* [Dataset records]:
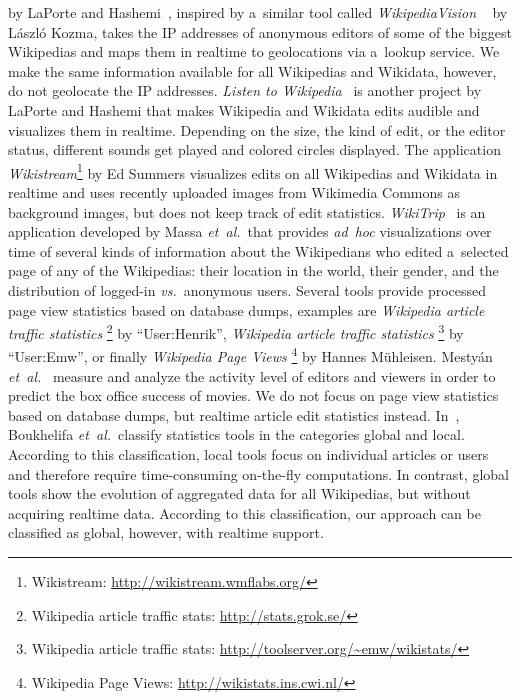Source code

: \documentclass{sig-alternate}
\newcommand{\inlinelistingsize}{\fontsize{8pt}{11pt}}
\let\oldurl\url
\renewcommand{\url}[1]{\inlinelistingsize\oldurl{#1}}
\begin{document}
by LaPorte and Hashemi~\cite{laporte2013map},
inspired by a~similar tool called \emph{WikipediaVision}%
~\cite{kozma2013map} by László Kozma,
takes the IP addresses of anonymous editors
of some of the biggest Wikipedias and maps them
in realtime to geolocations via a~lookup service.
We make the same information available
for all Wikipedias and Wikidata, however,
do not geolocate the IP addresses.
\emph{Listen to Wikipedia}~\cite{laporte2013listen}
is another project by
LaPorte and Hashemi that makes Wikipedia and Wikidata edits
audible and visualizes them in realtime.
Depending on the size, the kind of edit, or the editor status,
different sounds get played and colored circles displayed.
The application \emph{Wikistream}\footnote{Wikistream:
\url{http://wikistream.wmflabs.org/}} by Ed Summers
visualizes edits on all Wikipedias and Wikidata
in realtime and uses recently uploaded images from Wikimedia Commons
as background images, but does not keep track of edit statistics.
\emph{WikiTrip}~\cite{massa2012wikitrip} is an application
developed by Massa \emph{et~al.}\ that provides \emph{ad~hoc}
visualizations over time of several kinds
of information about the Wikipedians
who edited a~selected page of any of the Wikipedias:
their location in the world,
their gender, and the distribution of logged-in \emph{vs.}\
anonymous users.
Several tools provide processed page view statistics
based on database dumps, examples are
\emph{Wikipedia article traffic statistics}%
\footnote{Wikipedia article traffic stats:
\url{http://stats.grok.se/}} by ``User:Henrik'',
\emph{Wikipedia article traffic statistics}%
\footnote{Wikipedia article traffic stats:
\url{http://toolserver.org/~emw/wikistats/}} by ``User:Emw'',
or finally \emph{Wikipedia Page Views}%
\footnote{Wikipedia Page Views: \url{http://wikistats.ins.cwi.nl/}}
by Hannes Mühleisen.
Mestyán \emph{et~al.}~\cite{mestyan2013boxoffice} measure and analyze the activity level of editors and viewers in order
to predict the box office success of movies.
We do not focus on page view statistics based on database dumps,
but realtime article edit statistics instead.
In~\cite{boukhelifa2010realtime}, Boukhelifa \emph{et~al.}\
classify statistics tools in the categories global and local.
According to this classification,
local tools focus on individual articles or users
and therefore require time-consuming on-the-fly computations.
In contrast,  global tools
show the evolution of aggregated data
for all Wikipedias,
but without acquiring realtime data.
According to this classification, our approach can be
classified as global, however, with realtime support.
\end{document}
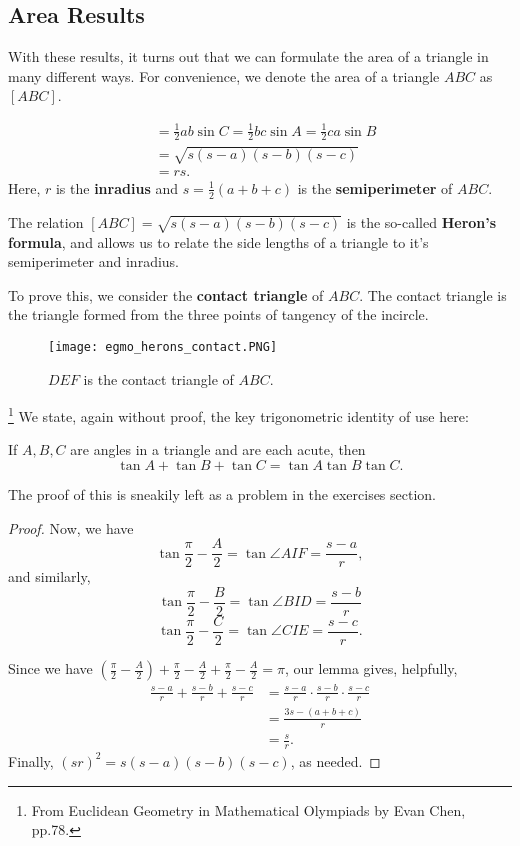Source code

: \documentclass[../jarvis.tex]{subfiles}
\begin{document}
\subsection{Area Results \ez}
With these results, it turns out that we can formulate the area of a triangle in many different ways. For convenience, we denote the area of a triangle $ABC$ as $[ABC]$.
\begin{theorem}
    \begin{align*}
        [ABC] &=\frac{1}{2}ab\sin{C}=\frac{1}{2}bc\sin{A}=\frac{1}{2}ca\sin{B} \\
        &=\sqrt{s(s-a)(s-b)(s-c)} \\
        &=rs.
    \end{align*}
    Here, $r$ is the \textbf{inradius} and $s=\frac{1}{2}(a+b+c)$ is the \textbf{semiperimeter} of $ABC$.
\end{theorem}
The relation $[ABC]=\sqrt{s(s-a)(s-b)(s-c)}$ is the so-called \textbf{Heron's formula}, and allows us to relate the side lengths of a triangle to it's semiperimeter and inradius.

To prove this, we consider the \textbf{contact triangle} of $ABC$. The contact triangle is the triangle formed from the three points of tangency of the incircle.
\begin{figure}[H]
    \centering
    \texttt{[image: egmo\_herons\_contact.PNG]}
    \caption{$DEF$ is the contact triangle of $ABC$.\protect\footnotemark}
\end{figure}
\footnote{From Euclidean Geometry in Mathematical Olympiads by Evan Chen, pp.78.}
We state, again without proof, the key trigonometric identity of use here:
\begin{lemma}
    If $A,B,C$ are angles in a triangle and are each acute, then 
    $$\tan{A}+\tan{B}+\tan{C}=\tan{A}\tan{B}\tan{C}.$$
\end{lemma}
The proof of this is sneakily left as a problem in the exercises section.

\begin{proof}
    Now, we have
    $$\tan{\frac{\pi}{2}-\frac{A}{2}}=\tan{\angle AIF}=\frac{s-a}{r},$$
    and similarly,
    $$\tan{\frac{\pi}{2}-\frac{B}{2}}=\tan{\angle BID}=\frac{s-b}{r}$$
    $$\tan{\frac{\pi}{2}-\frac{C}{2}}=\tan{\angle CIE}=\frac{s-c}{r}.$$
    
    Since we have $\left(\frac{\pi}{2}-\frac{A}{2}\right)+\frac{\pi}{2}-\frac{A}{2}+\frac{\pi}{2}-\frac{A}{2}=\pi$,
    our lemma gives, helpfully,
    \begin{align*}
        \frac{s-a}{r}+\frac{s-b}{r}+\frac{s-c}{r}&=\frac{s-a}{r}\cdot\frac{s-b}{r}\cdot\frac{s-c}{r} \\
        &=\frac{3s-(a+b+c)}{r} \\
        &=\frac{s}{r}.
    \end{align*}
    Finally, $(sr)^2=s(s-a)(s-b)(s-c)$, as needed.
\end{proof}
\end{document}
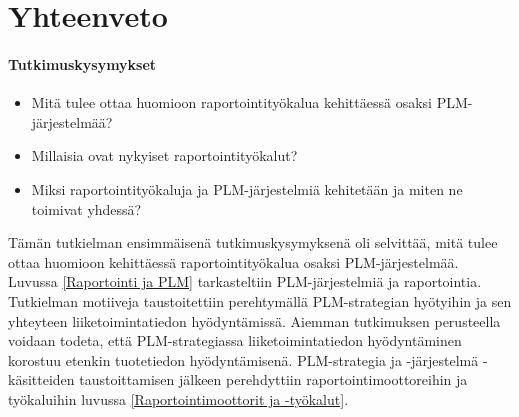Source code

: \chapter{Yhteenveto} \label{Yhteenveto}

\subsubsection{Tutkimuskysymykset}
\begin{itemize}
\item Mitä tulee ottaa huomioon raportointityökalua kehittäessä osaksi PLM-järjestelmää?
\item Millaisia ovat nykyiset raportointityökalut?
\item Miksi raportointityökaluja ja PLM-järjestelmiä kehitetään ja miten ne toimivat yhdessä?
\end{itemize}


Tämän tutkielman ensimmäisenä tutkimuskysymyksenä oli selvittää, mitä tulee ottaa huomioon kehittäessä raportointityökalua osaksi PLM-järjestelmää. Luvussa \ref{Raportointi ja PLM} tarkasteltiin PLM-järjestelmiä ja raportointia. Tutkielman motiiveja taustoitettiin perehtymällä PLM-strategian hyötyihin ja sen yhteyteen liiketoimintatiedon hyödyntämissä. Aiemman tutkimuksen perusteella voidaan todeta, että PLM-strategiassa liiketoimintatiedon hyödyntäminen korostuu etenkin tuotetiedon hyödyntämisenä. \cite{bayro-corrochano_preliminary_2014} PLM-strategia ja -järjestelmä -käsitteiden taustoittamisen jälkeen perehdyttiin raportointimoottoreihin ja työkaluihin luvussa \ref{Raportointimoottorit ja -työkalut}.
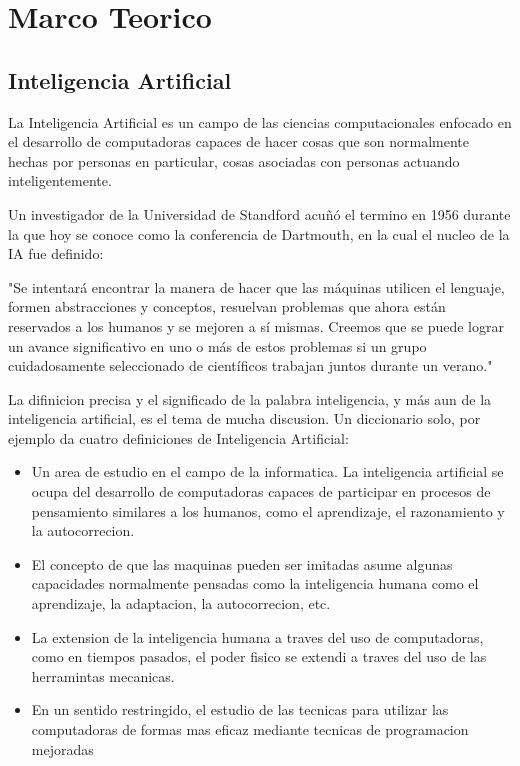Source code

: \section{Marco Teorico}

\subsection{Inteligencia Artificial}

La Inteligencia Artificial es un campo de las ciencias computacionales enfocado en el desarrollo de computadoras capaces de hacer cosas que son normalmente hechas por personas en particular, cosas asociadas con personas actuando inteligentemente.

Un investigador de la Universidad de Standford acuñó el termino en 1956 durante la que hoy se conoce como la conferencia de Dartmouth, en la cual el nucleo de la IA fue definido:

"Se intentará encontrar la manera de hacer que las máquinas utilicen el lenguaje, formen abstracciones y conceptos, resuelvan problemas que ahora están reservados a los humanos y se mejoren a sí mismas. Creemos que se puede lograr un avance significativo en uno o más de estos problemas si un grupo cuidadosamente seleccionado de científicos trabajan juntos durante un verano."

La difinicion precisa y el significado de la palabra inteligencia, y más aun de la inteligencia artificial, es el tema de mucha discusion. Un diccionario solo, por ejemplo da cuatro definiciones de Inteligencia Artificial:

\begin{itemize}
    \item Un area de estudio en el campo de la informatica. La inteligencia artificial se ocupa del desarrollo de computadoras capaces de participar en procesos de pensamiento similares a los humanos, como el aprendizaje, el razonamiento y la autocorrecion.
    
    \item El concepto de que las maquinas pueden ser imitadas asume algunas capacidades normalmente pensadas como la inteligencia humana como el aprendizaje, la adaptacion, la autocorrecion, etc.
    
    \item La extension de la inteligencia humana a traves del uso de computadoras, como en tiempos pasados, el poder fisico se extendi a traves del uso de las herramintas mecanicas.
    
    \item En un sentido restringido, el estudio de las tecnicas para utilizar las computadoras de formas mas eficaz mediante tecnicas de programacion mejoradas
    
\end{itemize}

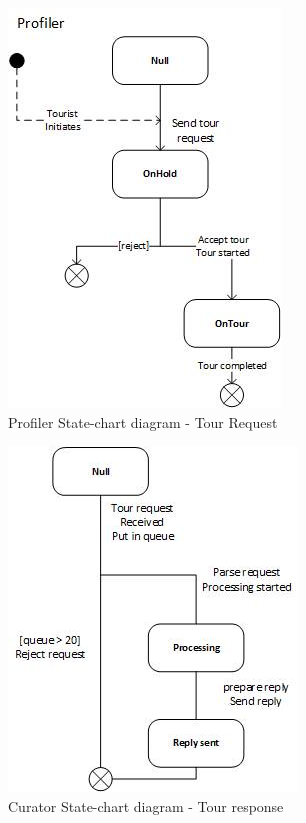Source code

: \documentclass[a4paper, 11pt]{article}
\begin{document}
\begin{figure}[H]
	\caption{Profiler State-chart diagram - Tour Request}
	\centering
	\includegraphics[scale=0.9]{./images/profilerUML.jpg}
\end{figure}
\begin{figure}[H]
	\caption{Curator State-chart diagram - Tour response}
	\centering
	\includegraphics[scale=0.9]{./images/curator2UML.jpg}
\end{figure}
\end{document}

* [Work instructions]: Looking at the entries above, work out how many lines contain "oldurl", then reply with that number and no other words.

* [Task response]: 2